Modcom, Jakarta- PT Mitsubishi Motors Krama Yudha Sales Indonesia (MMKSI) akhirnya menjawab teka-teki tentang kehadiran New Outlander PHEV (Plug-in Hybrid Electric Vehicle) di Indonesia bersamaan pengenalan Eclipse Cross. Mobil berteknologi canggih ini siap dipasarkan pekan depan dan dibanderol antara Rp 1,2 hingga Rp 1,3 miliar.



“Demi mendukung dan mewujudkan masa depan Indonesia yang lebih baik, Mitsubishi Motors menghadirkan Outlander PHEV (Plug-in Hybrid Electric Vehicle) untuk mengubah mobilitas masyarakat yang penuh polusi menjadi aktivitas yang lebih bersahabat untuk lingkungan,” ucap Naoya nakamura, President Director PT MMKSI, Selasa (9/7).

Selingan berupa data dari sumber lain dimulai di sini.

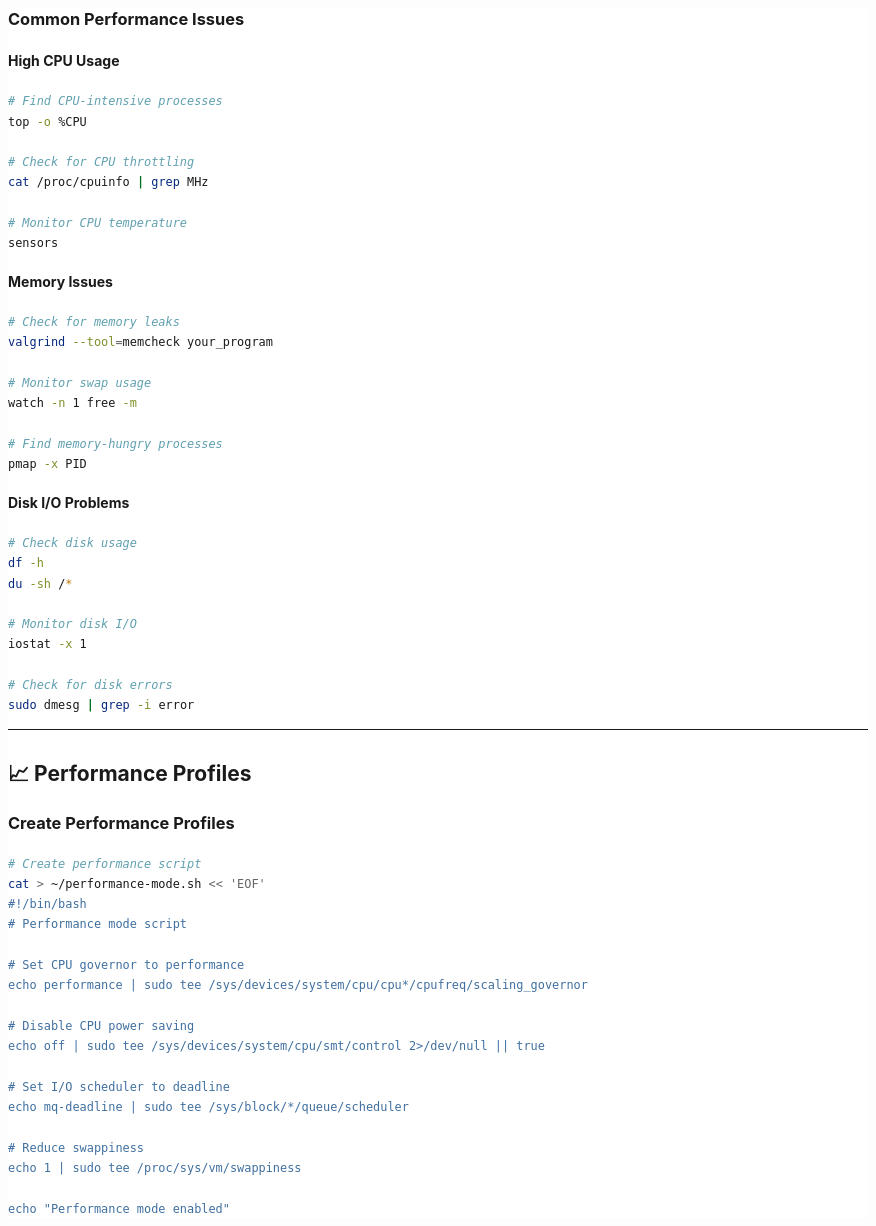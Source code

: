 ### Common Performance Issues

#### High CPU Usage
```bash path=null start=null
# Find CPU-intensive processes
top -o %CPU

# Check for CPU throttling
cat /proc/cpuinfo | grep MHz

# Monitor CPU temperature
sensors
```

#### Memory Issues
```bash path=null start=null
# Check for memory leaks
valgrind --tool=memcheck your_program

# Monitor swap usage
watch -n 1 free -m

# Find memory-hungry processes
pmap -x PID
```

#### Disk I/O Problems
```bash path=null start=null
# Check disk usage
df -h
du -sh /*

# Monitor disk I/O
iostat -x 1

# Check for disk errors
sudo dmesg | grep -i error
```

---

## 📈 Performance Profiles

### Create Performance Profiles

```bash path=null start=null
# Create performance script
cat > ~/performance-mode.sh << 'EOF'
#!/bin/bash
# Performance mode script

# Set CPU governor to performance
echo performance | sudo tee /sys/devices/system/cpu/cpu*/cpufreq/scaling_governor

# Disable CPU power saving
echo off | sudo tee /sys/devices/system/cpu/smt/control 2>/dev/null || true

# Set I/O scheduler to deadline
echo mq-deadline | sudo tee /sys/block/*/queue/scheduler

# Reduce swappiness
echo 1 | sudo tee /proc/sys/vm/swappiness

echo "Performance mode enabled"
```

Outlander PHEV resmi diperkenalkan secara global di tahun 2013 dan telah dipasarkan di lebih dari 50 negara di dunia. Hadir dengan teknologi plug-in hybrid – yang merupakan perpaduan mesin gasoline 2,4 L, motor dan juga baterai. Teknologi yang digunakan pada kendaraan ini tidak hanya menggunakan elektrik sebagai tenaga utamanya. Hal utama yang menjadi andalan pada teknologi ini yaitu sistem penggerak motor yang terintegrasi sedemikian rupa dengan baterai dan mesin yang menjadikan kendaraan ini dapat melaju di kecepatan maksimal.

Ada 3 mode mode berkendara di Outlander PHEV yaituEV Drive Mode, Series Hybrid Mode dan Parallel Hybrid Mode. Pada mode EV Drive, motor menggerakkan kendaraan dengan tenaga listrik dari baterai sehingga tidak ada konsumsi bahan bakar dan emisi CO2 yang membuat kendaraan menjadi senyap, bersih dan bertenaga.

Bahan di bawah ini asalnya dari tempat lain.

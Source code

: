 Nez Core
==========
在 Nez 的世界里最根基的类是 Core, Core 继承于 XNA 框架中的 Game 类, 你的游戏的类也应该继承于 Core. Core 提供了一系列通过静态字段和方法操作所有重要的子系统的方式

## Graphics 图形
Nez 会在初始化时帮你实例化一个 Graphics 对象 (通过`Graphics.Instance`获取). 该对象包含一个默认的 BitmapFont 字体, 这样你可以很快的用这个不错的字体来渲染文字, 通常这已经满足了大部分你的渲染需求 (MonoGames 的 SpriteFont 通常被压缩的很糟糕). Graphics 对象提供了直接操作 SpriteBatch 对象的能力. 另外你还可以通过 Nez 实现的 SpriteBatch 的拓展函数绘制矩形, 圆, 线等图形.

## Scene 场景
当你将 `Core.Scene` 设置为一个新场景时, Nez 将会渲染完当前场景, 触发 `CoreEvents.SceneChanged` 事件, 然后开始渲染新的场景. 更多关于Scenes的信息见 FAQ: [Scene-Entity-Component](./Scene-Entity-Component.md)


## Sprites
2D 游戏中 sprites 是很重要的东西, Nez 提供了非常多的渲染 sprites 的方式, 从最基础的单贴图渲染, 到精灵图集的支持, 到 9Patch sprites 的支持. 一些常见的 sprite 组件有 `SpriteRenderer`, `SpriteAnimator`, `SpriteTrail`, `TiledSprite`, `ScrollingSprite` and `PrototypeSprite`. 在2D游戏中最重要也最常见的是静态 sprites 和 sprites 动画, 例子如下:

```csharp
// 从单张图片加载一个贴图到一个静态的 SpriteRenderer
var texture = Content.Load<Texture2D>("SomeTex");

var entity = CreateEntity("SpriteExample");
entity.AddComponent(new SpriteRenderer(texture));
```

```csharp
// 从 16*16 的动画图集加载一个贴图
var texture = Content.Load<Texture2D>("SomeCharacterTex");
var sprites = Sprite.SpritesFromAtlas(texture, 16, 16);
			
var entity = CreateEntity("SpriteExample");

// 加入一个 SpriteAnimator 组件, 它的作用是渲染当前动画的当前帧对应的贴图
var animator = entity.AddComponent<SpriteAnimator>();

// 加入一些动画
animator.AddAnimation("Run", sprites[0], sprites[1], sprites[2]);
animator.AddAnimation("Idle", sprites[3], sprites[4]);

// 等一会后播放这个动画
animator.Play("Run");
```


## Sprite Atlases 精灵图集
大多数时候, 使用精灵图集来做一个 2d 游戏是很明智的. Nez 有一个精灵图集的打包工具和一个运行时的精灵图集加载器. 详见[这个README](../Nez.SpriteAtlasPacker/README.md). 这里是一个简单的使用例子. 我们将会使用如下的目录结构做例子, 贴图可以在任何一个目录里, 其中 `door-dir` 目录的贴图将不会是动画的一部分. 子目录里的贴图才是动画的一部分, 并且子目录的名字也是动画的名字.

Sedangkan, Hybrid Driving Mode dibagi menjadi 2 (dua) mode. Pertama, Series Hybrid Mode merupakan perpaduan mode elektrik dan mesin. Mesin gasoline 2,4 L akan menghasilkan listrik jika baterai lemah dan menambah tenaga saat mobil melaju dengan kecepatan tinggi atau menanjak. Pada Parallel Hybrid Mode, mesin gasoline akan melaju dengan bantuan motor saat kendaraan membutuhkan ekstra tenaga (saat kecepatan tinggi atau saat efisiensi mesin tinggi).



Dengan instalasi khusus, kendaraan ini dapat diisi ulang dengan tenaga listrik yang tersedia di rumah para pengguna. Tidak hanya menggunakan tenaga listrik sebagai tenaga utamanya, namun kendaraan ini juga dapat menjadi sebuah generator yang menjadi sumber tenaga listrik untuk perangkat lainnya.

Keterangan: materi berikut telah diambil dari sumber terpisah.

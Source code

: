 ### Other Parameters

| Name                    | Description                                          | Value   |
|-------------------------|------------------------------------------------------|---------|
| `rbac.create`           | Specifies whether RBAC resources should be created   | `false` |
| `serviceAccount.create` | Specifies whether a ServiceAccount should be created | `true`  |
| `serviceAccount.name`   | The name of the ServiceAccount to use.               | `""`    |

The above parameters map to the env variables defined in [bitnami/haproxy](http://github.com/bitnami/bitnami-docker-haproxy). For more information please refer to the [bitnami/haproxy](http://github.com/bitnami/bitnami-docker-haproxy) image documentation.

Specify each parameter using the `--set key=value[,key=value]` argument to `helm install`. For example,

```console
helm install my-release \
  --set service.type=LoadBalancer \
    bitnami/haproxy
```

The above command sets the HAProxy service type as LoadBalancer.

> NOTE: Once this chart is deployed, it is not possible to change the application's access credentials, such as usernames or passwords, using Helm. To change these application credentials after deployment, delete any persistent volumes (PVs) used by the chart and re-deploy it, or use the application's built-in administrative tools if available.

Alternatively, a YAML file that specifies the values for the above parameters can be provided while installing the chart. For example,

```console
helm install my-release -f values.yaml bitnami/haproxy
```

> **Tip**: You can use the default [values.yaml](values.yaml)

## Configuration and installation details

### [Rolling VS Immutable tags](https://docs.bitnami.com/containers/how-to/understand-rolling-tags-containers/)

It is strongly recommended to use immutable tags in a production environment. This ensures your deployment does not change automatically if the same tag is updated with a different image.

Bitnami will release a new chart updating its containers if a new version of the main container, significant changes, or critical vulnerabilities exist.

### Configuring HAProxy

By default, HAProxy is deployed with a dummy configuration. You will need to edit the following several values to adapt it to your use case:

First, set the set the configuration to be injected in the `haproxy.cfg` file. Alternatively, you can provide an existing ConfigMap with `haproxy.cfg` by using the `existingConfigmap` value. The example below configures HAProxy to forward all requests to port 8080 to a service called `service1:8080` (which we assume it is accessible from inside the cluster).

Tak hanya itu, New Outlander PHEV dilengkapi dengan fitur-fitur kenyamanan dan keamanan diantaranya tombol EV Switch, tombol Charge & Save, serta ragam fitur lainnya. Mobil ini mengimplementasikan body kendaraan Reinforced Impact Safety Evolution (RISE) dan Advanced driver-assistant system (ADAS) dari Mitsubishi Motors yang terdiri 7 (tujuh) SRS airbag, ASC (Active Stability Control), FCM (Forward Collision Mitigation system) dan BSW (Blind Spot Warning).

Harga estimasi diperkirakan Rp 1,2 sampai Rp 1,3 miliar, sempat menarik banyak pertanyaan. Maklum, Outlander Sport standar dijual di rentang harga antara Rp 338 juta sampai Rp 388,5 juta saja. Artinya Outlander PHEV dijual tiga kali lipat lebih mahal dibandingkan model biasa. Outlander PHEV sendiri akan sampai di tangan konsumen pada November mendatang.